L'objectif est ambitieux : le Plan Sénégal émergent (PSE) vise une production nationale de 18 tonnes d'or par an. Peut-être un peu trop, car la ministre des Mines, Aïssatou Sophie Gladima, a vite reporté l'échéance, qui est passée de 2020 à 2023.
Cette année, le Sénégal espère produire 11 tonnes de métal précieux. Les 4 devraient provenir de Toro Gold et le reste, principalement de Sabodala. Et c'est bien parti. Selon Jeune Afrique, le 6 mars puis le 5 avril, Toro Gold, qui exploite la mine de Mako (sud-est du Sénégal), a envoyé à Genève, en Suisse, plus 500 kg d'or destinés à être raffinés.

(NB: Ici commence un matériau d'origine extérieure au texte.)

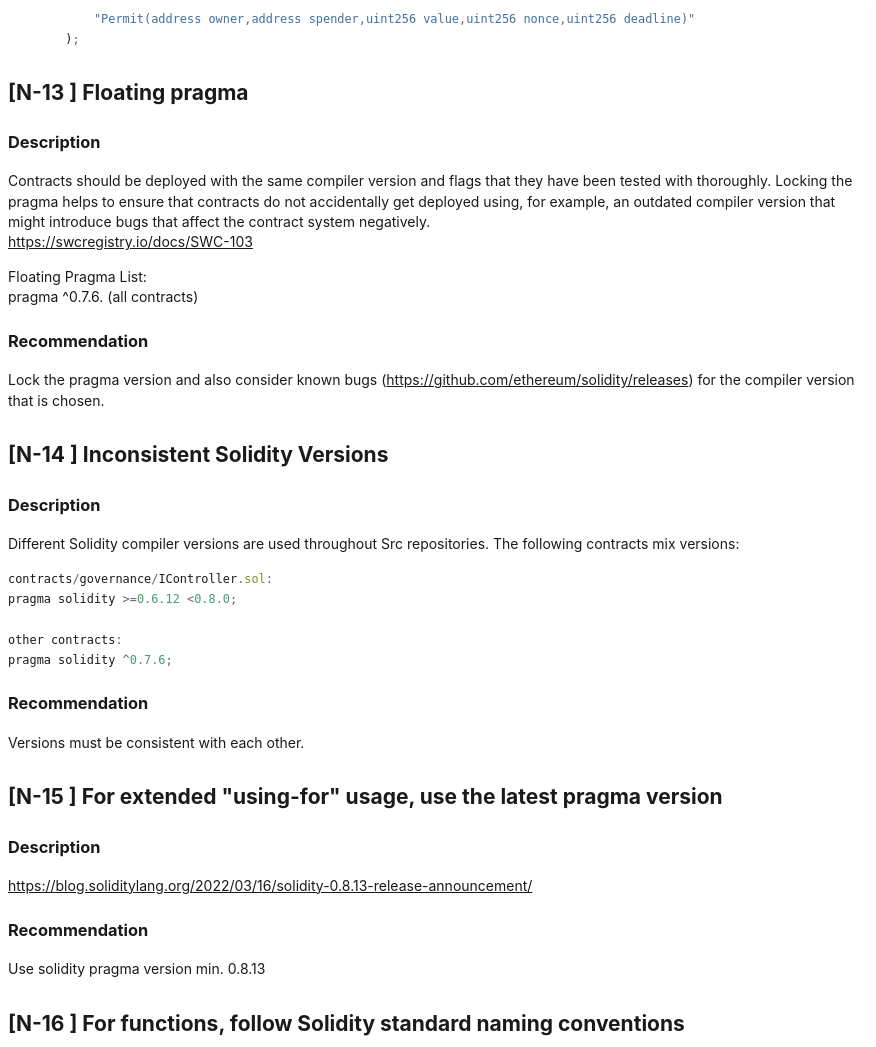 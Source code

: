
 ```js
            "Permit(address owner,address spender,uint256 value,uint256 nonce,uint256 deadline)"
        );
```

## [N-13 ] Floating pragma

### Description
Contracts should be deployed with the same compiler version and flags that they have been tested with thoroughly. Locking the pragma helps to ensure that contracts do not accidentally get deployed using, for example, an outdated compiler version that might introduce bugs that affect the contract system negatively.<br>
https://swcregistry.io/docs/SWC-103

Floating Pragma List: <br>
pragma ^0.7.6.   (all contracts)

### Recommendation
Lock the pragma version and also consider known bugs (https://github.com/ethereum/solidity/releases) for the compiler version that is chosen.


## [N-14 ] Inconsistent Solidity Versions 

### Description
Different Solidity compiler versions are used throughout Src repositories. The following contracts mix versions: 

```js
contracts/governance/IController.sol:
pragma solidity >=0.6.12 <0.8.0;

other contracts:
pragma solidity ^0.7.6;
```

### Recommendation
Versions must be consistent with each other.

## [N-15 ] For extended "using-for" usage, use the latest pragma version

### Description
https://blog.soliditylang.org/2022/03/16/solidity-0.8.13-release-announcement/

### Recommendation
Use solidity pragma version min. 0.8.13

## [N-16 ] For functions, follow Solidity standard naming conventions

L'hebdomadaire informe que pour atteindre l'objectif de 18 tonnes/an, l'État mise beaucoup sur trois projets miniers : Massawa, Boto et Makabingui. Le premier, pour lequel 3 millions d'onces sont escomptés, est piloté par Randgold Resources, qui y "travaille depuis longtemps". Le deuxième, est entre les mains du canadien Iamgold. Tandis que le troisième est contrôlé par l'australien Bassari Resources.
?Cette société minière vient d'obtenir un financement bancaire de 13 millions de dollars pour démarrer de la mine de Makabingui.